Rietberg. Es gibt nur wenig, was Florian Kapp an seinem Job wirklich stört. Aber der Sparzwang, dem Städte und Kommunen aktuell unterliegen, ist für den Kämmerer der Stadt Rietberg alles andere als vergnüglich. „Lieber wäre mir, wenn wir für alle Ideen und Projekte ausreichend Geld hätten“, sagt Florian Kapp, der nicht nur Kämmerer, sondern auch Beigeordneter ist. So muss er aktuell immer wieder abwägen und schauen, wo das vorhandene Geld am besten investiert ist.

„Natürlich mache ich das nicht alleine, sondern in Abstimmung mit unserem Team hier im Haus und vor allem mit der Politik. Die entscheidet ja letztlich, was wir wofür ausgeben“, erklärt Florian Kapp. Besonders spannend an seinem Beruf findet der 39-Jährige die Tatsache, dass er im Rathaus quasi in allen Thementöpfen rührt und mit der Finanzbrille auf der Nase für Klarsicht sorgt, denn Geld braucht schließlich jede Abteilung. Ob Friedhof, Stadtentwicklung, Sport oder Bauen – alle müssen ihre geplanten Ausgaben bei ihm anmelden. Wenn alle ihre Wünsche geäußert haben, wird der so genannte Haushaltsplan erstellt. Er gibt die finanziellen Rahmenbedingungen vor, die sich aber im Lauf eines Jahres immer wieder ändern können. Schließlich weiß niemand, was noch passiert und wofür (ungeplant) finanzielle Mittel gebraucht werden. Auch die Einnahmen, so etwa die Höhe der Gewerbesteuer, lassen sich vorab nur grob einschätzen.

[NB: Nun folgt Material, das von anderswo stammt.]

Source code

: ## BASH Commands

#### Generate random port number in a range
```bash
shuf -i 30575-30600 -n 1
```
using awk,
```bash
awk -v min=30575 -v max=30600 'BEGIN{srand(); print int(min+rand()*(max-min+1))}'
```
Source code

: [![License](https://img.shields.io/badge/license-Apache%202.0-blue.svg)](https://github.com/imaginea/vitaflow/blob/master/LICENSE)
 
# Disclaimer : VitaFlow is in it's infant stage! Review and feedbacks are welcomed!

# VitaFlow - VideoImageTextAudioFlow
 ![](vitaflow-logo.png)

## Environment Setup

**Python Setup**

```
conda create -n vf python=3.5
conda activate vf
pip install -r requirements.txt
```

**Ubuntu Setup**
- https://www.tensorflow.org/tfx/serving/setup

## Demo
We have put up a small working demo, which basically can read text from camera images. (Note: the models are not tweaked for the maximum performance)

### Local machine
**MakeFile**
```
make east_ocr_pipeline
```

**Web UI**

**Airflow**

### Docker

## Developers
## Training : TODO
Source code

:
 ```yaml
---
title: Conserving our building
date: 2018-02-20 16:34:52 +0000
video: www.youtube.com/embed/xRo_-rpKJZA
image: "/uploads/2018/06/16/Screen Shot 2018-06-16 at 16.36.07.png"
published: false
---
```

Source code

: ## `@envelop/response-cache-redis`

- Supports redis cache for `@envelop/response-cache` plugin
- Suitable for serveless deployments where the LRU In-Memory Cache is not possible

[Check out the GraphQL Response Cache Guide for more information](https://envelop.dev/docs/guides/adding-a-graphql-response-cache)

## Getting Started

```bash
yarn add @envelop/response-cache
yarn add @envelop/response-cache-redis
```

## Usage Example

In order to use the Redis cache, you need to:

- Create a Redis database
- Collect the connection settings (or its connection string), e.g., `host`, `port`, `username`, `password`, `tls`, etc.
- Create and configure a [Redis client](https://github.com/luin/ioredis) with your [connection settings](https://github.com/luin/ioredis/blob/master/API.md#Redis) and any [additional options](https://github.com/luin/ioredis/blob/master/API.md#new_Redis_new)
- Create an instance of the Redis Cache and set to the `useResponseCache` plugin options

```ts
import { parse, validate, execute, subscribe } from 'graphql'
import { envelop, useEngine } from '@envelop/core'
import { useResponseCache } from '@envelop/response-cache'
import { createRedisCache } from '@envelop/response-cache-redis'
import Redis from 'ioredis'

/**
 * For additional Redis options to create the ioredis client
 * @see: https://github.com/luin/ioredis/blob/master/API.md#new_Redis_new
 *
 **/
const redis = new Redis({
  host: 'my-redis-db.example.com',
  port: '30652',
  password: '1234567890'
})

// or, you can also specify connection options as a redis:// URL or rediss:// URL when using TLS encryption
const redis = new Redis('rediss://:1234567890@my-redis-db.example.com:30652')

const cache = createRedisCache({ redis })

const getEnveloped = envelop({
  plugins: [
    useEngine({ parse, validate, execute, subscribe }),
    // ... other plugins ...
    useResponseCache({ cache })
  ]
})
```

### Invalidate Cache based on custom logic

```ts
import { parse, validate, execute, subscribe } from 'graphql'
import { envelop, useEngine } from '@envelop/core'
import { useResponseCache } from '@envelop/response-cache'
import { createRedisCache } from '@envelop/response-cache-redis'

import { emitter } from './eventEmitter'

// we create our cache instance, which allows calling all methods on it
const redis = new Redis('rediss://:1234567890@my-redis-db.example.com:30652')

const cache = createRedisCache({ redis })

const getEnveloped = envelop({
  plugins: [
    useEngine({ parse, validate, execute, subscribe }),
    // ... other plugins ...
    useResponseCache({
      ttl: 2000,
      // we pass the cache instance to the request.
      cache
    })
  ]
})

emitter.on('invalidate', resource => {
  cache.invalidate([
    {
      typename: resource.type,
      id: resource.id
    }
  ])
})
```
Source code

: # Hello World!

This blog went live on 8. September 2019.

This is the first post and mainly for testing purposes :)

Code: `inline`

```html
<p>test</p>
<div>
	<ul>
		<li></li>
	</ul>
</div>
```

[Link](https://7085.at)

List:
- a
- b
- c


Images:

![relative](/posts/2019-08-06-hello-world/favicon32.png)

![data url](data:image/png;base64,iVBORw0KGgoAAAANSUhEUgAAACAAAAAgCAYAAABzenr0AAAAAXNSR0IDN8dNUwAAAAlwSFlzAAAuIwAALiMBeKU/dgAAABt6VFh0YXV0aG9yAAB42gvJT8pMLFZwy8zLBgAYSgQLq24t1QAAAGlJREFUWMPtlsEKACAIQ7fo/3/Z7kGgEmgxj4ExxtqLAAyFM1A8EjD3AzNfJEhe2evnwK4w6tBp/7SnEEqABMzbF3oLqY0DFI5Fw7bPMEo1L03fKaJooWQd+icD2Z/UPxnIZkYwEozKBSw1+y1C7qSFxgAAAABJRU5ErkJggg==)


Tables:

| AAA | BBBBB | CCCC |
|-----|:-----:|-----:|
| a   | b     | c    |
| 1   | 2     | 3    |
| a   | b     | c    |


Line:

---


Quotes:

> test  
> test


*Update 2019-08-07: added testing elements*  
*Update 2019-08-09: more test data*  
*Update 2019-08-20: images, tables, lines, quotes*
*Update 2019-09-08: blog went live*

In seinem beruflichen Leben vor der Rietberger Stadtverwaltung war Florian Kapp Prüfer und Berater bei der Gemeindeprüfungsanstalt (GPA). Als er Ende 2024 zum Kämmerer und Beigeordneten gewählt wurde, musste er sich ganz schön umstellen, denn: „Als Prüfer habe ich anderen Kommunen erklärt, was sie besser machen können. An der eigentlichen Umsetzung war ich in der Regel nicht mehr beteiligt. Hier bei der Stadt Rietberg kann ich Projekte selbst anstoßen und vorantreiben. Das ist etwas ganz anderes und macht mir sehr viel Spaß.“ Es sei außerdem eine Herausforderung, täglich in so viele verschiedene Themengebiete einzutauchen und mit der Finanzbrille draufzuschauen. Was ihm dabei hilft? Ganz klar: „Das gute Team hier im Rathaus. Ich kann mich in allen Fachbereichen und Abteilungen darauf verlassen, dass das operative Geschäft läuft und alle gute Arbeit leisten. Das ist unbezahlbar, auch für einen Kämmerer.“ 

Seine Ausbildung hat Florian Kapp vor Jahren übrigens ebenfalls bei der Stadt Rietberg absolviert. Er ist in Mastholte aufgewachsen, und seine Kenntnisse von Land und Leuten haben ihm die Einarbeitung erleichtert. Auf die Frage, ob er immer schon gut in Mathematik war, berichtet er: „Ich habe zumindest immer schon eine Vorliebe für Zahlen gehabt.“ Ein gutes betriebswirtschaftliches Verständnis sei ebenfalls eine wichtige Voraussetzung für den Job. Bereits als Kind habe er sich für die damals ersten Computer begeistern können, berichtet der Beigeordnete. Mindestens genau so attraktiv war für ihn auch der Fußball, den er gerne gespielt hat. In der Freizeit steht Sport für den zweifachen Familienvater weit oben auf der Prioritätenliste. Denn mit einer gewissen körperlichen Fitness lässt sich auch jeder Finanzmarathon besser bewältigen. In der Hoffnung, dass die finanzielle Durststrecke möglichst bald ein Ende findet und das Sparschwein wieder im Schrank verschwindet.